Create Opportunities for Honest and Open Conversation

Sometimes the simplest advice is the most overlooked. 38.2% of people say their company has not asked them if they are doing okay, and those same people are 38% more likely to say their mental health has declined.

To improve on this, managers and business leaders should work to be active and empathetic listeners, reciprocate when appropriate, communicate available resources, and be consistent with their interest in staff mental health.

By showing up with a genuine interest in your team’s wellbeing, you can help support their mental health and combat feelings of isolation and mental exhaustion.

Set Boundaries and Clear Expectations

Compassion-fatigue can easily settle when there are unclear or inconsistent boundaries. Without clear expectations around work hours, communication norms, and overall team structure — team members can find themselves burned out by not knowing how to conduct themselves. Team respect may also dwindle.

In contrast, staff who feel like they know what is expected of them have shown to be 30% more likely to have been more productive since switching to remote work.

The best thing managers and leaders can do to combat poor expectations is to provide clear and consistent communication, ensure team members have access to the resources they need to do their job effectively, and to set clear expectations and goals for team member’s work.

Include Your Team in Decision-Making

As we continue to work from home, it’s not uncommon for teams to feel like high-level decisions are being made without them. Feeling like a new announcement, change, or update could drop in your inbox at any time often results in feelings of detachment or potential forms of cognitive dissonance. These are difficult conditions for compassion to thrive.

Managers and leaders should work to create a feedback system for team members to provide their thoughts and insights on upcoming decisions. By communicating potential changes and providing opportunities for feedback in advance, leaders can help instill confidence, create buy-in, and improve team trust in their decisions.

Plan Clear and Inclusive Onboarding Practices

The first week of a new job is always a bit stressful and uncertain. And this easily goes double for new ‘quarantine’ hires who need to virtually navigate an entirely new team, work culture, and job expectations.

In a recent workshop I hosted, a participant said that when a new hire couldn’t get a sense of the team culture and dynamics, she eventually chose to resign. Not having clear and consistent onboarding practices can cost your business time, energy, and the ability to attract and retain talent.
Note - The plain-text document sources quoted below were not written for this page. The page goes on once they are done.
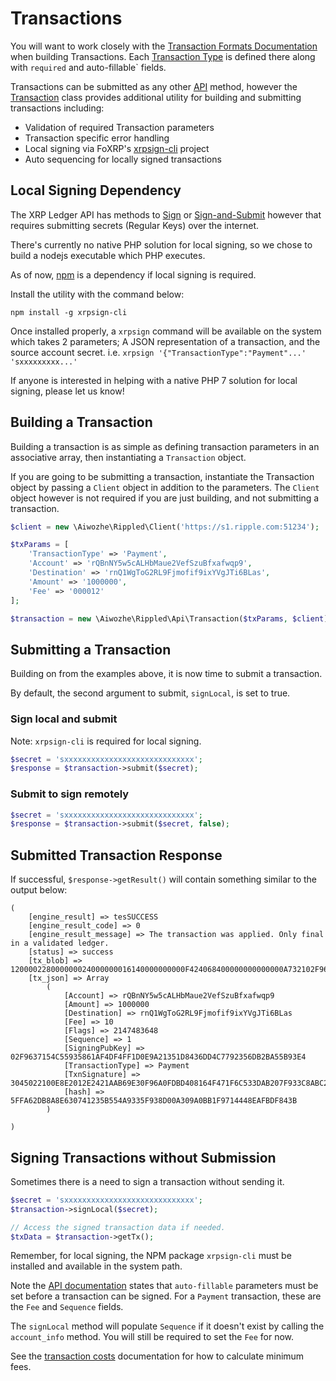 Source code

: # Transactions

You will want to work closely with the
[Transaction Formats Documentation](https://developers.ripple.com/transaction-formats.html) when building Transactions.
Each [Transaction Type](https://developers.ripple.com/transaction-types.html) is defined there along with `required` and
auto-fillable` fields.

Transactions can be submitted as any other [API](API.md) method, however the [Transaction](../src/Api/Transaction.php) class
provides additional utility for building and submitting transactions including:

- Validation of required Transaction parameters
- Transaction specific error handling
- Local signing via FoXRP's [xrpsign-cli](https://github.com/foxrp/xrpsign-cli) project
- Auto sequencing for locally signed transactions

## Local Signing Dependency

The XRP Ledger API has methods to [Sign](https://developers.ripple.com/sign.html) or
[Sign-and-Submit](https://developers.ripple.com/submit.html) however that requires submitting secrets (Regular Keys)
over the internet.

There's currently no native PHP solution for local signing, so we chose to build a nodejs executable which PHP executes.

As of now, [npm](https://www.npmjs.com/) is a dependency if local signing is required.

Install the utility with the command below:

```
npm install -g xrpsign-cli
```

Once installed properly, a `xrpsign` command will be available on the system which takes 2 parameters; A JSON
representation of a transaction, and the source account secret. i.e. `xrpsign '{"TransactionType":"Payment"...' 'sxxxxxxxxx...'`

If anyone is interested in helping with a native PHP 7 solution for local signing, please let us know!


## Building a Transaction

Building a transaction is as simple as defining transaction parameters in an associative array, then instantiating
a `Transaction` object.

If you are going to be submitting a transaction, instantiate the Transaction object by passing a `Client` object in
addition to the parameters. The `Client` object however is not required if you are just building, and not submitting
a transaction.

```php
$client = new \Aiwozhe\Rippled\Client('https://s1.ripple.com:51234');

$txParams = [
    'TransactionType' => 'Payment',
    'Account' => 'rQBnNY5w5cALHbMaue2VefSzuBfxafwqp9',
    'Destination' => 'rnQ1WgToG2RL9Fjmofif9ixYVgJTi6BLas',
    'Amount' => '1000000',
    'Fee' => '000012'
];

$transaction = new \Aiwozhe\Rippled\Api\Transaction($txParams, $client);
```

## Submitting a Transaction

Building on from the examples above, it is now time to submit a transaction.

By default, the second argument to submit, `signLocal`, is set to true.

### Sign local and submit

Note: `xrpsign-cli` is required for local signing.

```php
$secret = 'sxxxxxxxxxxxxxxxxxxxxxxxxxxxxx';
$response = $transaction->submit($secret);
```

### Submit to sign remotely

```php
$secret = 'sxxxxxxxxxxxxxxxxxxxxxxxxxxxxx';
$response = $transaction->submit($secret, false);
```

## Submitted Transaction Response

If successful, `$response->getResult()` will contain something similar to the output below:

```
(
    [engine_result] => tesSUCCESS
    [engine_result_code] => 0
    [engine_result_message] => The transaction was applied. Only final in a validated ledger.
    [status] => success
    [tx_blob] => 120000228000000024000000016140000000000F424068400000000000000A732102F9637154C55935861AF4DF4FF1D0E9A21351D8436DD4C7792356DB2BA55B93E474473045022100E8E2012E2421AAB69E30F96A0FDBD408164F471F6C533DAB207F933C8ABC2716022072496D12ACB698E8C977E23F85923FB2F68667E067C0B650D63B04E4902DBA4E8114FE32962E71441A81FB4FD80EE33E288A84FF5AB0831430643C3E4CCE37DD18F8AE238B7756A8CEC83FC5
    [tx_json] => Array
        (
            [Account] => rQBnNY5w5cALHbMaue2VefSzuBfxafwqp9
            [Amount] => 1000000
            [Destination] => rnQ1WgToG2RL9Fjmofif9ixYVgJTi6BLas
            [Fee] => 10
            [Flags] => 2147483648
            [Sequence] => 1
            [SigningPubKey] => 02F9637154C55935861AF4DF4FF1D0E9A21351D8436DD4C7792356DB2BA55B93E4
            [TransactionType] => Payment
            [TxnSignature] => 3045022100E8E2012E2421AAB69E30F96A0FDBD408164F471F6C533DAB207F933C8ABC2716022072496D12ACB698E8C977E23F85923FB2F68667E067C0B650D63B04E4902DBA4E
            [hash] => 5FFA62DB8A8E630741235B554A9335F938D00A309A0BB1F9714448EAFBDF843B
        )

)
```

## Signing Transactions without Submission

Sometimes there is a need to sign a transaction without sending it.

```php
$secret = 'sxxxxxxxxxxxxxxxxxxxxxxxxxxxxx';
$transaction->signLocal($secret);

// Access the signed transaction data if needed.
$txData = $transaction->getTx();
```

Remember, for local signing, the NPM package `xrpsign-cli` must be installed and available in the system path.

Note the [API documentation](https://developers.ripple.com/transaction-common-fields.html#auto-fillable-fields) states
that `auto-fillable` parameters must be set before a transaction can be signed. For a `Payment` transaction, these
are the `Fee` and `Sequence` fields.

The `signLocal` method will populate `Sequence` if it doesn't exist by calling the `account_info` method. You will still
be required to set the `Fee` for now.

See the [transaction costs](https://developers.ripple.com/transaction-cost.html) documentation for how to calculate
minimum fees.
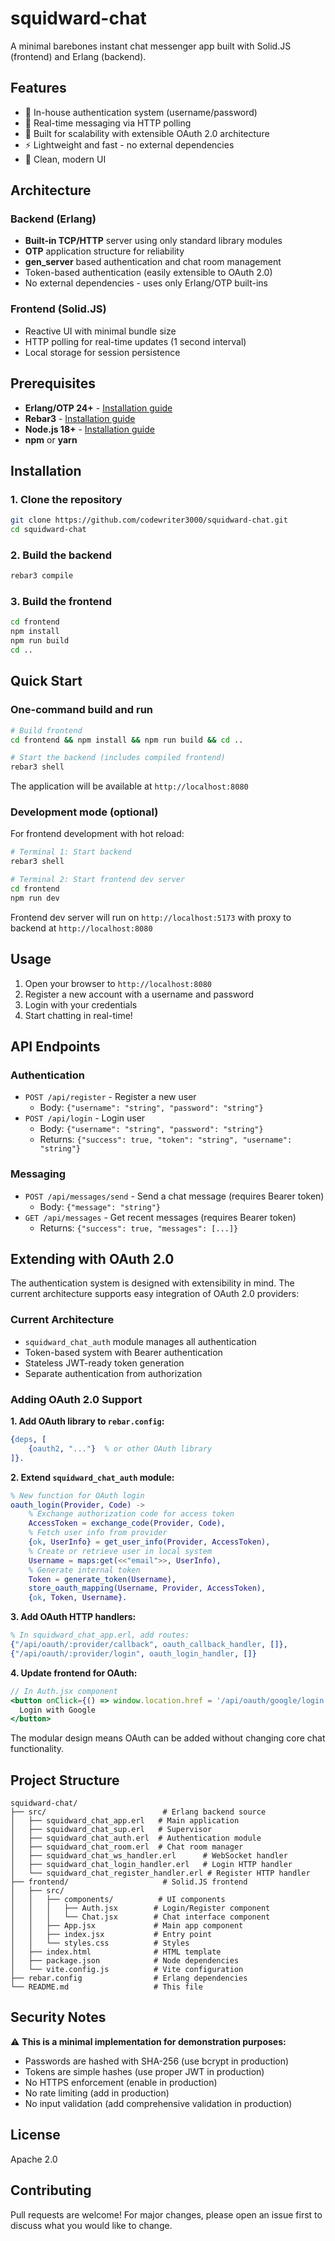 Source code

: # squidward-chat

A minimal barebones instant chat messenger app built with Solid.JS (frontend) and Erlang (backend).

## Features

- 🔐 In-house authentication system (username/password)
- 💬 Real-time messaging via HTTP polling
- 🚀 Built for scalability with extensible OAuth 2.0 architecture
- ⚡ Lightweight and fast - no external dependencies
- 🎨 Clean, modern UI

## Architecture

### Backend (Erlang)
- **Built-in TCP/HTTP** server using only standard library modules
- **OTP** application structure for reliability
- **gen_server** based authentication and chat room management
- Token-based authentication (easily extensible to OAuth 2.0)
- No external dependencies - uses only Erlang/OTP built-ins

### Frontend (Solid.JS)
- Reactive UI with minimal bundle size
- HTTP polling for real-time updates (1 second interval)
- Local storage for session persistence

## Prerequisites

- **Erlang/OTP 24+** - [Installation guide](https://www.erlang.org/downloads)
- **Rebar3** - [Installation guide](https://rebar3.org/docs/getting-started/)
- **Node.js 18+** - [Installation guide](https://nodejs.org/)
- **npm** or **yarn**

## Installation

### 1. Clone the repository
```bash
git clone https://github.com/codewriter3000/squidward-chat.git
cd squidward-chat
```

### 2. Build the backend
```bash
rebar3 compile
```

### 3. Build the frontend
```bash
cd frontend
npm install
npm run build
cd ..
```

## Quick Start

### One-command build and run
```bash
# Build frontend
cd frontend && npm install && npm run build && cd ..

# Start the backend (includes compiled frontend)
rebar3 shell
```

The application will be available at `http://localhost:8080`

### Development mode (optional)
For frontend development with hot reload:
```bash
# Terminal 1: Start backend
rebar3 shell

# Terminal 2: Start frontend dev server
cd frontend
npm run dev
```
Frontend dev server will run on `http://localhost:5173` with proxy to backend at `http://localhost:8080`

## Usage

1. Open your browser to `http://localhost:8080`
2. Register a new account with a username and password
3. Login with your credentials
4. Start chatting in real-time!

## API Endpoints

### Authentication
- `POST /api/register` - Register a new user
  - Body: `{"username": "string", "password": "string"}`
- `POST /api/login` - Login user
  - Body: `{"username": "string", "password": "string"}`
  - Returns: `{"success": true, "token": "string", "username": "string"}`

### Messaging
- `POST /api/messages/send` - Send a chat message (requires Bearer token)
  - Body: `{"message": "string"}`
- `GET /api/messages` - Get recent messages (requires Bearer token)
  - Returns: `{"success": true, "messages": [...]}`

## Extending with OAuth 2.0

The authentication system is designed with extensibility in mind. The current architecture supports easy integration of OAuth 2.0 providers:

### Current Architecture
- `squidward_chat_auth` module manages all authentication
- Token-based system with Bearer authentication
- Stateless JWT-ready token generation
- Separate authentication from authorization

### Adding OAuth 2.0 Support

**1. Add OAuth library to `rebar.config`:**
```erlang
{deps, [
    {oauth2, "..."}  % or other OAuth library
]}.
```

**2. Extend `squidward_chat_auth` module:**
```erlang
% New function for OAuth login
oauth_login(Provider, Code) ->
    % Exchange authorization code for access token
    AccessToken = exchange_code(Provider, Code),
    % Fetch user info from provider
    {ok, UserInfo} = get_user_info(Provider, AccessToken),
    % Create or retrieve user in local system
    Username = maps:get(<<"email">>, UserInfo),
    % Generate internal token
    Token = generate_token(Username),
    store_oauth_mapping(Username, Provider, AccessToken),
    {ok, Token, Username}.
```

**3. Add OAuth HTTP handlers:**
```erlang
% In squidward_chat_app.erl, add routes:
{"/api/oauth/:provider/callback", oauth_callback_handler, []},
{"/api/oauth/:provider/login", oauth_login_handler, []}
```

**4. Update frontend for OAuth:**
```jsx
// In Auth.jsx component
<button onClick={() => window.location.href = '/api/oauth/google/login'}>
  Login with Google
</button>
```

The modular design means OAuth can be added without changing core chat functionality.

## Project Structure

```
squidward-chat/
├── src/                          # Erlang backend source
│   ├── squidward_chat_app.erl   # Main application
│   ├── squidward_chat_sup.erl   # Supervisor
│   ├── squidward_chat_auth.erl  # Authentication module
│   ├── squidward_chat_room.erl  # Chat room manager
│   ├── squidward_chat_ws_handler.erl      # WebSocket handler
│   ├── squidward_chat_login_handler.erl   # Login HTTP handler
│   └── squidward_chat_register_handler.erl # Register HTTP handler
├── frontend/                     # Solid.JS frontend
│   ├── src/
│   │   ├── components/          # UI components
│   │   │   ├── Auth.jsx        # Login/Register component
│   │   │   └── Chat.jsx        # Chat interface component
│   │   ├── App.jsx             # Main app component
│   │   ├── index.jsx           # Entry point
│   │   └── styles.css          # Styles
│   ├── index.html              # HTML template
│   ├── package.json            # Node dependencies
│   └── vite.config.js          # Vite configuration
├── rebar.config                # Erlang dependencies
└── README.md                   # This file
```

## Security Notes

⚠️ **This is a minimal implementation for demonstration purposes:**

- Passwords are hashed with SHA-256 (use bcrypt in production)
- Tokens are simple hashes (use proper JWT in production)
- No HTTPS enforcement (enable in production)
- No rate limiting (add in production)
- No input validation (add comprehensive validation in production)

## License

Apache 2.0

## Contributing

Pull requests are welcome! For major changes, please open an issue first to discuss what you would like to change.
As you virtually onboard new hires — make sure to share clear expectations, set ‘welcome meetings’ with team members, and provide helpful resources that communicate team culture to establish an early sense of belonging for new hires.

Overall, having an onboarding process that balances professional expectations with personal needs is the best way to ensure that your newest team member feels empowered and excited to tackle their new role.

Create Structures for Trust

Due to social distancing, managers that relied on ‘water cooler’ check-ins and ‘drop by your desk’ style communication needed to shift to new methods of ensuring that work is progressing.

Without these in-person check-ins, managers may feel like there’s a lack of trust and transparency in workflow and project progress. This can lead to over communication, micromanagement, and other practices that lead to bad boundaries, exhaustion, and team burnout. It’s important for managers and team leaders to create structures and systems that balance their need for updates with the team’s need for feeling trusted. It’s easier to extend compassion when there is trust.

Although there may be a bit of a learning curve, creating reliable systems and processes can help increase trust and transparency in your team’s work.

Regardless if you’re front-line staff or a manager yourself — we’re all at increased risk of compromised feelings of safety and the capacity for compassion.

By creating clear expectations, remote work norms, and open lines of communication, both managers and staff can enjoy a more supportive and inclusive work culture despite the times we’re in.